> WORK ORDER
Go through the data and tally the lines that hold the string "validation". Reply with the total alone.

Saved data entries
* * *

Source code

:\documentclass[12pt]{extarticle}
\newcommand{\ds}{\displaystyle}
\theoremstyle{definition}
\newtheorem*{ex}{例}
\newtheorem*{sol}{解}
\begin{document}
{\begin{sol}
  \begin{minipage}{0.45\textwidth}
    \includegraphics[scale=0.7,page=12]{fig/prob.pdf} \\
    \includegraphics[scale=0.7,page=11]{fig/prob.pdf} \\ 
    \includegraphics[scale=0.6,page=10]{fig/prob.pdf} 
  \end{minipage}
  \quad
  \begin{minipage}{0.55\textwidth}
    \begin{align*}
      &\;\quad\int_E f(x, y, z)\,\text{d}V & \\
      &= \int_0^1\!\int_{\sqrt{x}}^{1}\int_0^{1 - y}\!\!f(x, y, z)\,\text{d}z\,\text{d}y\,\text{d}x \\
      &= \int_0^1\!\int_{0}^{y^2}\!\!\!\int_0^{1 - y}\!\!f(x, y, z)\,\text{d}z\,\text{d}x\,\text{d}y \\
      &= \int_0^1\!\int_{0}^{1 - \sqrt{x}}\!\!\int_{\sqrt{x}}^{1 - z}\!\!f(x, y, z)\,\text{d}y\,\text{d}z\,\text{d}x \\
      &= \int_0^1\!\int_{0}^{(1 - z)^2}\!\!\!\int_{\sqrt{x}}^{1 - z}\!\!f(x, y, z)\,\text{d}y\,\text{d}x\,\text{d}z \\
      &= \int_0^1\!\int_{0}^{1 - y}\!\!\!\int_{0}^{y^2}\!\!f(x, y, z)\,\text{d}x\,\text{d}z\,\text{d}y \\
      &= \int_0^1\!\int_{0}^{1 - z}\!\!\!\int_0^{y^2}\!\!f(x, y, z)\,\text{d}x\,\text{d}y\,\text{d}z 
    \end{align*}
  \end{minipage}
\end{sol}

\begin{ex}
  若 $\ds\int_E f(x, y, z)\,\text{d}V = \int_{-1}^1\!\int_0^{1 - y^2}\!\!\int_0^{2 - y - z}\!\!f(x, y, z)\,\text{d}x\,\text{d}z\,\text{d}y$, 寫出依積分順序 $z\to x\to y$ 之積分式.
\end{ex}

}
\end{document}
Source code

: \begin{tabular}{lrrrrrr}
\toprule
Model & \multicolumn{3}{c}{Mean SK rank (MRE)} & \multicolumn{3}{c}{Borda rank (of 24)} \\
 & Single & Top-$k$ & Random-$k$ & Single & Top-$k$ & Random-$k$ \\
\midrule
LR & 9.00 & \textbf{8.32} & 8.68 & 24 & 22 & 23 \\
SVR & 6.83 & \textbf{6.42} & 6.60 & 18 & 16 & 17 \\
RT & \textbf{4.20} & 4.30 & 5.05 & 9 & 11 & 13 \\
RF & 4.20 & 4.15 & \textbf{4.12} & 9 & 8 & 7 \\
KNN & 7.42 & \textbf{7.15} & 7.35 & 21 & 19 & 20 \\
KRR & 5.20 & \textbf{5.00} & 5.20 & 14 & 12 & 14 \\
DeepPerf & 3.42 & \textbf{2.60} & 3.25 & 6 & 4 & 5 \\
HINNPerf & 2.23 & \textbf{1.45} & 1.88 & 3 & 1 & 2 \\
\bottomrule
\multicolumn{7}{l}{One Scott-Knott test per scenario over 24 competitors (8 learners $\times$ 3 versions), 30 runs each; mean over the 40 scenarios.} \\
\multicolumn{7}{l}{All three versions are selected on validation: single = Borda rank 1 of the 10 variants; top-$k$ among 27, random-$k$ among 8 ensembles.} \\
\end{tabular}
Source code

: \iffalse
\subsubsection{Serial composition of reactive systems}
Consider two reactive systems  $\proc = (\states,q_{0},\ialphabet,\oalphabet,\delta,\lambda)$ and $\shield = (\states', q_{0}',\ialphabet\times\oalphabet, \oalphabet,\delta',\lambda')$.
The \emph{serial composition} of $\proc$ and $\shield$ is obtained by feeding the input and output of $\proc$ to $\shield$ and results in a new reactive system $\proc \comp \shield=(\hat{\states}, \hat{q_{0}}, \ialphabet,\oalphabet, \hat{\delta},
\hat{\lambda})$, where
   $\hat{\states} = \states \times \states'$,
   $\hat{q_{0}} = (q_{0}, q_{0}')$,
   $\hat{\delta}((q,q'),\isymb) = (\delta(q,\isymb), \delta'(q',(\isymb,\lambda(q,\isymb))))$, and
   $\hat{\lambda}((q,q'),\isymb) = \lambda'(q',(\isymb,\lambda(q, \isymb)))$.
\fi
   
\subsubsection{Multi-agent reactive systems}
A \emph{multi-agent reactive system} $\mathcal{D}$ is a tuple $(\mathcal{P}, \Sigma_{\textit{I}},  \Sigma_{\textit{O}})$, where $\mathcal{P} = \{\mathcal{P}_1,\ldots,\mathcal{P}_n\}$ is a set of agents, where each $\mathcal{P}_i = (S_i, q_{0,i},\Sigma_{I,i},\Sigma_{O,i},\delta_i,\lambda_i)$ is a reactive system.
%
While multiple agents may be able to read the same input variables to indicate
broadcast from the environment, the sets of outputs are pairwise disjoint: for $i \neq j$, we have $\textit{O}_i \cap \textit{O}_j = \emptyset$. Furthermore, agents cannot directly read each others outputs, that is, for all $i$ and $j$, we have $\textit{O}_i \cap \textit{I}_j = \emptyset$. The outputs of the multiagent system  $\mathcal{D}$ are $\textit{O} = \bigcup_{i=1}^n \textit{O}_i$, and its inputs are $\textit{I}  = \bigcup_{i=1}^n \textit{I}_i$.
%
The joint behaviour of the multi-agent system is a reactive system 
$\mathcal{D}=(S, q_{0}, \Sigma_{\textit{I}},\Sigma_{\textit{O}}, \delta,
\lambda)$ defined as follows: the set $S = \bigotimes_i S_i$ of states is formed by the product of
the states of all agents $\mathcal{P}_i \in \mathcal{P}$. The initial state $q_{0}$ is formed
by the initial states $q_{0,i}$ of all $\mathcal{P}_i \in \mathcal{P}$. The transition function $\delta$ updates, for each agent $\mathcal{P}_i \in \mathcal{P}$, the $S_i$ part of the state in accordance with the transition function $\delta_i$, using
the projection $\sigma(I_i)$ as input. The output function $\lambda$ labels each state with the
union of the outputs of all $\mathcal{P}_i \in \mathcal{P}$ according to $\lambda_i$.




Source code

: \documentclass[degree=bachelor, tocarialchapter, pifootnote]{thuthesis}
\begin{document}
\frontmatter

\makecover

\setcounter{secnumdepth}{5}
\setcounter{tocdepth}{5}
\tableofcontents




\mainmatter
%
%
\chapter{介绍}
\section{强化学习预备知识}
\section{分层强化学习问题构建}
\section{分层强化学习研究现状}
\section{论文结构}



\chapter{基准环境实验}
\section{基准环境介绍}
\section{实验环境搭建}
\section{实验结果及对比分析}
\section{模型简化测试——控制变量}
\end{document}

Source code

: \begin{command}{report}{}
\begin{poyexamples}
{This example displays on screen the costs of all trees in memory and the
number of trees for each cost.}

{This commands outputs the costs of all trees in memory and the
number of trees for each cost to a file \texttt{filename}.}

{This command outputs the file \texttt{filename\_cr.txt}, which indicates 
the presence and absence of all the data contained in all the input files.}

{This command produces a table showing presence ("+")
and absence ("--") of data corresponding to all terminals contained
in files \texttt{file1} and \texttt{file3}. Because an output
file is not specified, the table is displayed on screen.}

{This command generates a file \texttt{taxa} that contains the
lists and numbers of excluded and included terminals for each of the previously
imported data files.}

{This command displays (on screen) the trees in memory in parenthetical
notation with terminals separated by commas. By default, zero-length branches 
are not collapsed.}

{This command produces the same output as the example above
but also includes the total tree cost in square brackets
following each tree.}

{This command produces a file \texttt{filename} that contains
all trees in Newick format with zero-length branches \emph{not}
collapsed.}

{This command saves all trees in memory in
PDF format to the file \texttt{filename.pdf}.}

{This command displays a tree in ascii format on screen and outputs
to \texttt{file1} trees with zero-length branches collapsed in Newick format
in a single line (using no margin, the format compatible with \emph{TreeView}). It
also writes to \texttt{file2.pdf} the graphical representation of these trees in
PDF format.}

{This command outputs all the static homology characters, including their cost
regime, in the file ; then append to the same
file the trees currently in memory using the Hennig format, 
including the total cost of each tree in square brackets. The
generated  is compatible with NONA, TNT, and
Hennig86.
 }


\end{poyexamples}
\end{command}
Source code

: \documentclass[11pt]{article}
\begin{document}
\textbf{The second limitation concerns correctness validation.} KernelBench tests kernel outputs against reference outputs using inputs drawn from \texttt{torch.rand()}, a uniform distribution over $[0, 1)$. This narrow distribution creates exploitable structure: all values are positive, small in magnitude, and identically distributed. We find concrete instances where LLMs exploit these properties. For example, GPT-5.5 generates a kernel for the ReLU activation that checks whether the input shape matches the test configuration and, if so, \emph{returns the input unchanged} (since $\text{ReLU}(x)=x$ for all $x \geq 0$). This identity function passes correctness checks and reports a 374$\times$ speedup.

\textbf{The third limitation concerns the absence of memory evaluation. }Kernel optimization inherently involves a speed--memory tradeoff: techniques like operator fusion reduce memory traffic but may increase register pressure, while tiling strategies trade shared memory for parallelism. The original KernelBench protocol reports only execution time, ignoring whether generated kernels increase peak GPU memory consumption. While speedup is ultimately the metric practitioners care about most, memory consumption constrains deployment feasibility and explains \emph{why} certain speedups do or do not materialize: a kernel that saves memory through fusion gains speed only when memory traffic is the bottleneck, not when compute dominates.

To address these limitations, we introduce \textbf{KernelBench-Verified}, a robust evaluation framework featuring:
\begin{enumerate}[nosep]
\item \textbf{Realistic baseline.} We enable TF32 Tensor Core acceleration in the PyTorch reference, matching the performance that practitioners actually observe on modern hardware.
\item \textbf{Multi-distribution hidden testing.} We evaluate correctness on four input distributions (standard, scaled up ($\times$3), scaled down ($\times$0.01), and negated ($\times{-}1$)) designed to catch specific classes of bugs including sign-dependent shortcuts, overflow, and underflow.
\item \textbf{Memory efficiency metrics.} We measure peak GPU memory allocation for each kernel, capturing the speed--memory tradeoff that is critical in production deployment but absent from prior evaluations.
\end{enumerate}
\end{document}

* * *

> RESPONSE
2